◆ Data to process:
━━━━━━━━━━━━━━━━
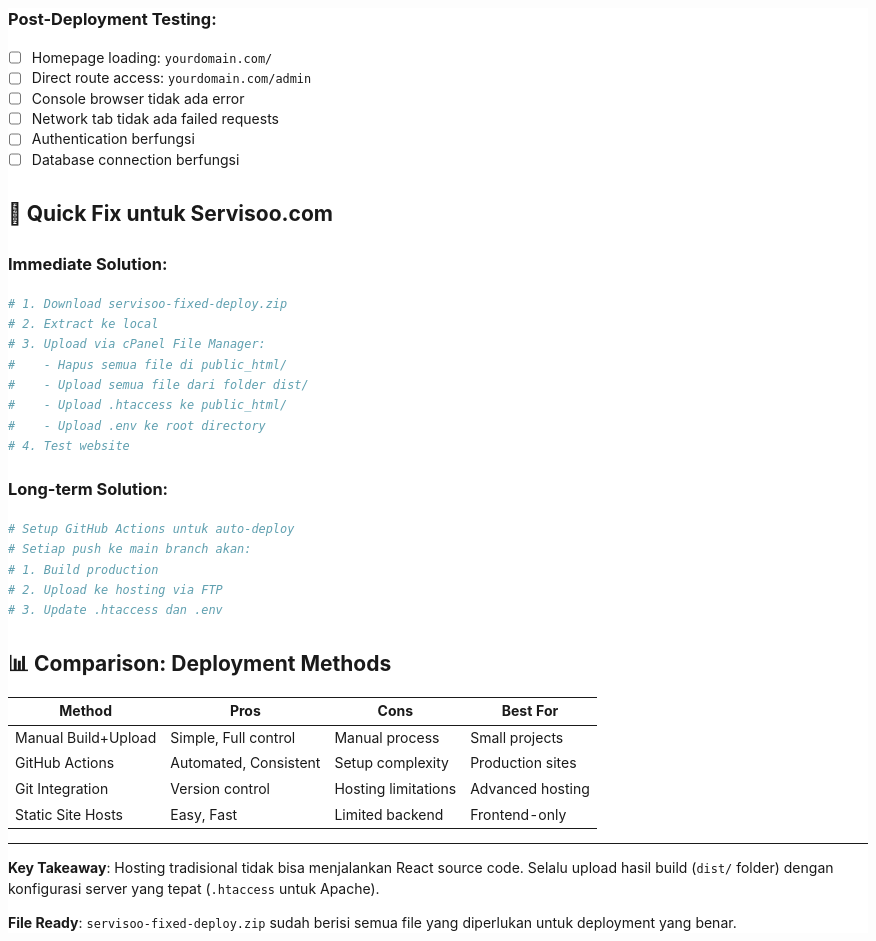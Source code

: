 ### **Post-Deployment Testing:**
- [ ] Homepage loading: `yourdomain.com/`
- [ ] Direct route access: `yourdomain.com/admin`
- [ ] Console browser tidak ada error
- [ ] Network tab tidak ada failed requests
- [ ] Authentication berfungsi
- [ ] Database connection berfungsi

## 🚀 **Quick Fix untuk Servisoo.com**

### **Immediate Solution:**
```bash
# 1. Download servisoo-fixed-deploy.zip
# 2. Extract ke local
# 3. Upload via cPanel File Manager:
#    - Hapus semua file di public_html/
#    - Upload semua file dari folder dist/
#    - Upload .htaccess ke public_html/
#    - Upload .env ke root directory
# 4. Test website
```

### **Long-term Solution:**
```bash
# Setup GitHub Actions untuk auto-deploy
# Setiap push ke main branch akan:
# 1. Build production
# 2. Upload ke hosting via FTP
# 3. Update .htaccess dan .env
```

## 📊 **Comparison: Deployment Methods**

| Method | Pros | Cons | Best For |
|--------|------|------|----------|
| Manual Build+Upload | Simple, Full control | Manual process | Small projects |
| GitHub Actions | Automated, Consistent | Setup complexity | Production sites |
| Git Integration | Version control | Hosting limitations | Advanced hosting |
| Static Site Hosts | Easy, Fast | Limited backend | Frontend-only |

---

**Key Takeaway**: Hosting tradisional tidak bisa menjalankan React source code. Selalu upload hasil build (`dist/` folder) dengan konfigurasi server yang tepat (`.htaccess` untuk Apache).

**File Ready**: `servisoo-fixed-deploy.zip` sudah berisi semua file yang diperlukan untuk deployment yang benar.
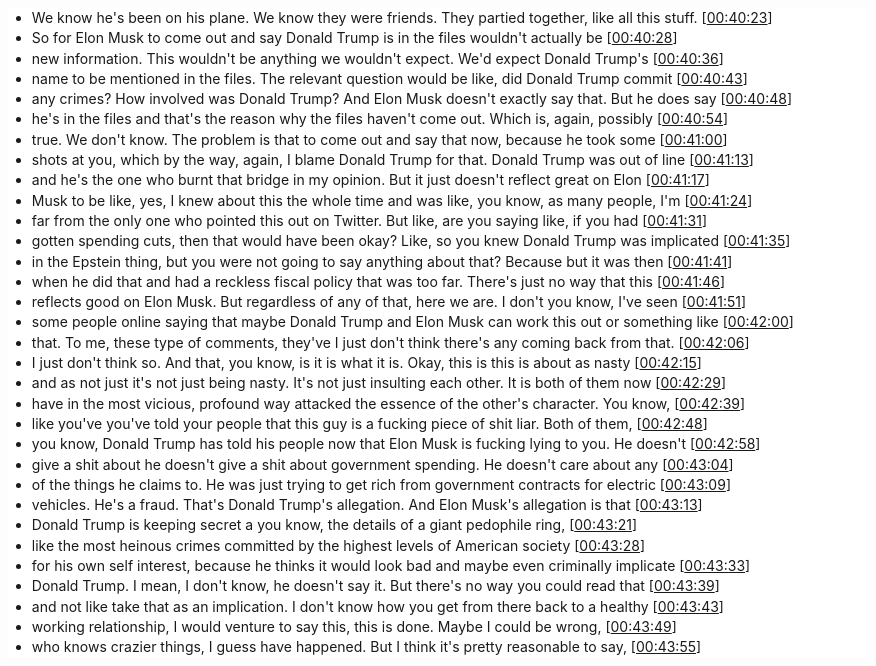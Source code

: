 *  We know he's been on his plane. We know they were friends. They partied together, like all this stuff. [[00:40:23](https://www.youtube.com/watch?v=zVkK9RPAcs4&t=2423.88s)]
*  So for Elon Musk to come out and say Donald Trump is in the files wouldn't actually be [[00:40:28](https://www.youtube.com/watch?v=zVkK9RPAcs4&t=2428.68s)]
*  new information. This wouldn't be anything we wouldn't expect. We'd expect Donald Trump's [[00:40:36](https://www.youtube.com/watch?v=zVkK9RPAcs4&t=2436.84s)]
*  name to be mentioned in the files. The relevant question would be like, did Donald Trump commit [[00:40:43](https://www.youtube.com/watch?v=zVkK9RPAcs4&t=2443.24s)]
*  any crimes? How involved was Donald Trump? And Elon Musk doesn't exactly say that. But he does say [[00:40:48](https://www.youtube.com/watch?v=zVkK9RPAcs4&t=2448.2799999999997s)]
*  he's in the files and that's the reason why the files haven't come out. Which is, again, possibly [[00:40:54](https://www.youtube.com/watch?v=zVkK9RPAcs4&t=2454.7599999999998s)]
*  true. We don't know. The problem is that to come out and say that now, because he took some [[00:41:00](https://www.youtube.com/watch?v=zVkK9RPAcs4&t=2460.4399999999996s)]
*  shots at you, which by the way, again, I blame Donald Trump for that. Donald Trump was out of line [[00:41:13](https://www.youtube.com/watch?v=zVkK9RPAcs4&t=2473.08s)]
*  and he's the one who burnt that bridge in my opinion. But it just doesn't reflect great on Elon [[00:41:17](https://www.youtube.com/watch?v=zVkK9RPAcs4&t=2477.4s)]
*  Musk to be like, yes, I knew about this the whole time and was like, you know, as many people, I'm [[00:41:24](https://www.youtube.com/watch?v=zVkK9RPAcs4&t=2484.84s)]
*  far from the only one who pointed this out on Twitter. But like, are you saying like, if you had [[00:41:31](https://www.youtube.com/watch?v=zVkK9RPAcs4&t=2491.0s)]
*  gotten spending cuts, then that would have been okay? Like, so you knew Donald Trump was implicated [[00:41:35](https://www.youtube.com/watch?v=zVkK9RPAcs4&t=2495.88s)]
*  in the Epstein thing, but you were not going to say anything about that? Because but it was then [[00:41:41](https://www.youtube.com/watch?v=zVkK9RPAcs4&t=2501.88s)]
*  when he did that and had a reckless fiscal policy that was too far. There's just no way that this [[00:41:46](https://www.youtube.com/watch?v=zVkK9RPAcs4&t=2506.52s)]
*  reflects good on Elon Musk. But regardless of any of that, here we are. I don't you know, I've seen [[00:41:51](https://www.youtube.com/watch?v=zVkK9RPAcs4&t=2511.96s)]
*  some people online saying that maybe Donald Trump and Elon Musk can work this out or something like [[00:42:00](https://www.youtube.com/watch?v=zVkK9RPAcs4&t=2520.6800000000003s)]
*  that. To me, these type of comments, they've I just don't think there's any coming back from that. [[00:42:06](https://www.youtube.com/watch?v=zVkK9RPAcs4&t=2526.92s)]
*  I just don't think so. And that, you know, is it is what it is. Okay, this is this is about as nasty [[00:42:15](https://www.youtube.com/watch?v=zVkK9RPAcs4&t=2535.2400000000002s)]
*  and as not just it's not just being nasty. It's not just insulting each other. It is both of them now [[00:42:29](https://www.youtube.com/watch?v=zVkK9RPAcs4&t=2549.3199999999997s)]
*  have in the most vicious, profound way attacked the essence of the other's character. You know, [[00:42:39](https://www.youtube.com/watch?v=zVkK9RPAcs4&t=2559.48s)]
*  like you've you've told your people that this guy is a fucking piece of shit liar. Both of them, [[00:42:48](https://www.youtube.com/watch?v=zVkK9RPAcs4&t=2568.3599999999997s)]
*  you know, Donald Trump has told his people now that Elon Musk is fucking lying to you. He doesn't [[00:42:58](https://www.youtube.com/watch?v=zVkK9RPAcs4&t=2578.04s)]
*  give a shit about he doesn't give a shit about government spending. He doesn't care about any [[00:43:04](https://www.youtube.com/watch?v=zVkK9RPAcs4&t=2584.28s)]
*  of the things he claims to. He was just trying to get rich from government contracts for electric [[00:43:09](https://www.youtube.com/watch?v=zVkK9RPAcs4&t=2589.08s)]
*  vehicles. He's a fraud. That's Donald Trump's allegation. And Elon Musk's allegation is that [[00:43:13](https://www.youtube.com/watch?v=zVkK9RPAcs4&t=2593.48s)]
*  Donald Trump is keeping secret a you know, the details of a giant pedophile ring, [[00:43:21](https://www.youtube.com/watch?v=zVkK9RPAcs4&t=2601.24s)]
*  like the most heinous crimes committed by the highest levels of American society [[00:43:28](https://www.youtube.com/watch?v=zVkK9RPAcs4&t=2608.9199999999996s)]
*  for his own self interest, because he thinks it would look bad and maybe even criminally implicate [[00:43:33](https://www.youtube.com/watch?v=zVkK9RPAcs4&t=2613.64s)]
*  Donald Trump. I mean, I don't know, he doesn't say it. But there's no way you could read that [[00:43:39](https://www.youtube.com/watch?v=zVkK9RPAcs4&t=2619.56s)]
*  and not like take that as an implication. I don't know how you get from there back to a healthy [[00:43:43](https://www.youtube.com/watch?v=zVkK9RPAcs4&t=2623.56s)]
*  working relationship, I would venture to say this, this is done. Maybe I could be wrong, [[00:43:49](https://www.youtube.com/watch?v=zVkK9RPAcs4&t=2629.24s)]
*  who knows crazier things, I guess have happened. But I think it's pretty reasonable to say, [[00:43:55](https://www.youtube.com/watch?v=zVkK9RPAcs4&t=2635.24s)]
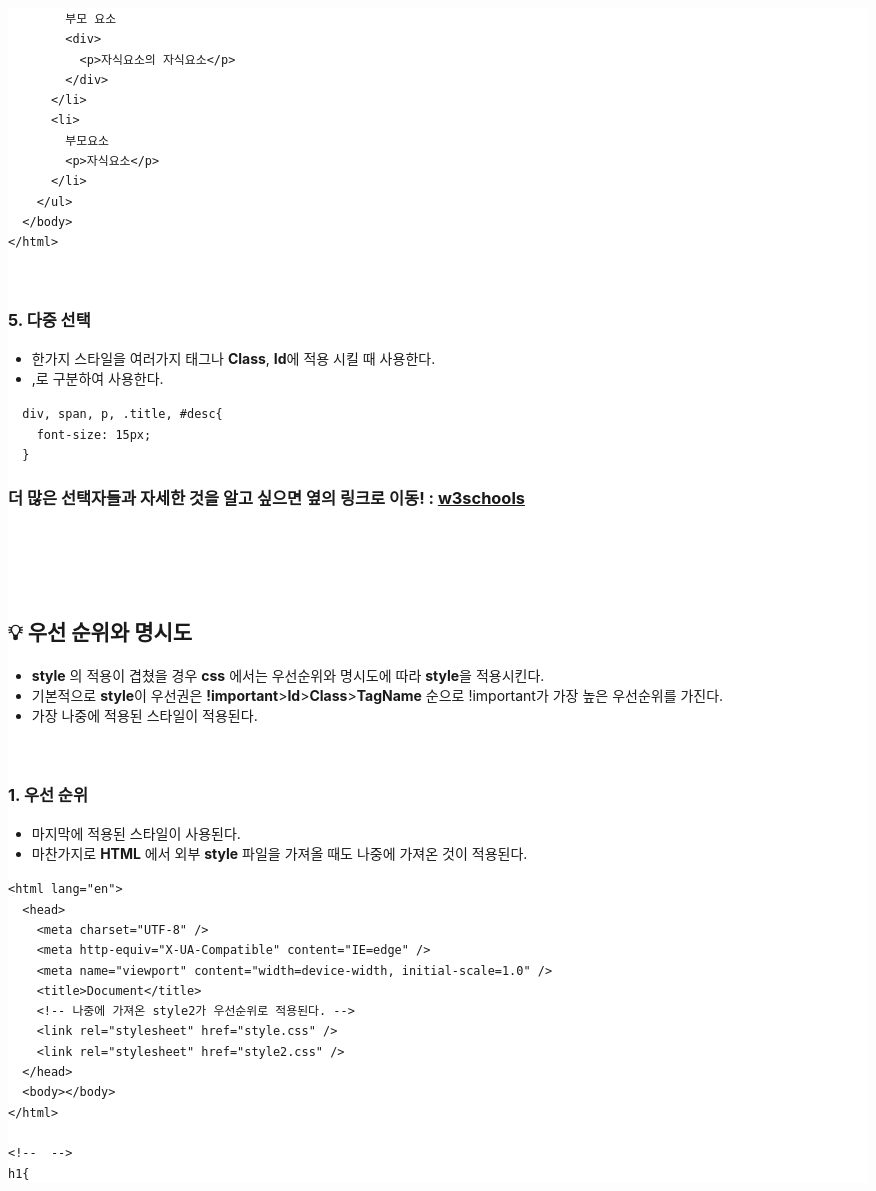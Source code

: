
 ```
        부모 요소
        <div>
          <p>자식요소의 자식요소</p>
        </div>
      </li>
      <li>
        부모요소
        <p>자식요소</p>
      </li>
    </ul>
  </body>
</html>

```

<br>

### 5. 다중 선택

- 한가지 스타일을 여러가지 태그나 **Class**, **Id**에 적용 시킬 때 사용한다.
- ,로 구분하여 사용한다.

```
  div, span, p, .title, #desc{
    font-size: 15px;
  }
```

### 더 많은 선택자들과 자세한 것을 알고 싶으면 옆의 링크로 이동! : <a href="https://www.w3schools.com/cssref/css_selectors.php" target="_black">w3schools</a>

<br>
<br>
<br>

## 💡 우선 순위와 명시도

- **style** 의 적용이 겹쳤을 경우 **css** 에서는 우선순위와 명시도에 따라 **style**을 적용시킨다.
- 기본적으로 **style**이 우선권은 **!important**>**Id**>**Class**>**TagName** 순으로 !important가 가장 높은 우선순위를 가진다.
- 가장 나중에 적용된 스타일이 적용된다.

<br>

### 1. 우선 순위

- 마지막에 적용된 스타일이 사용된다.
- 마찬가지로 **HTML** 에서 외부 **style** 파일을 가져올 때도 나중에 가져온 것이 적용된다.

```
<html lang="en">
  <head>
    <meta charset="UTF-8" />
    <meta http-equiv="X-UA-Compatible" content="IE=edge" />
    <meta name="viewport" content="width=device-width, initial-scale=1.0" />
    <title>Document</title>
    <!-- 나중에 가져온 style2가 우선순위로 적용된다. -->
    <link rel="stylesheet" href="style.css" />
    <link rel="stylesheet" href="style2.css" />
  </head>
  <body></body>
</html>

<!--  -->
h1{
```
━━━━━━━━━━━━━━━━
◆ Exercise goal:
Everything from the first line of the records through the line containing "- [ ] Database connection berfungsi" should be reproduced exactly, apart from the pictures.

◆ Answer space:
Source code

: ### **Post-Deployment Testing:**
- [ ] Homepage loading: `yourdomain.com/`
- [ ] Direct route access: `yourdomain.com/admin`
- [ ] Console browser tidak ada error
- [ ] Network tab tidak ada failed requests
- [ ] Authentication berfungsi
- [ ] Database connection berfungsi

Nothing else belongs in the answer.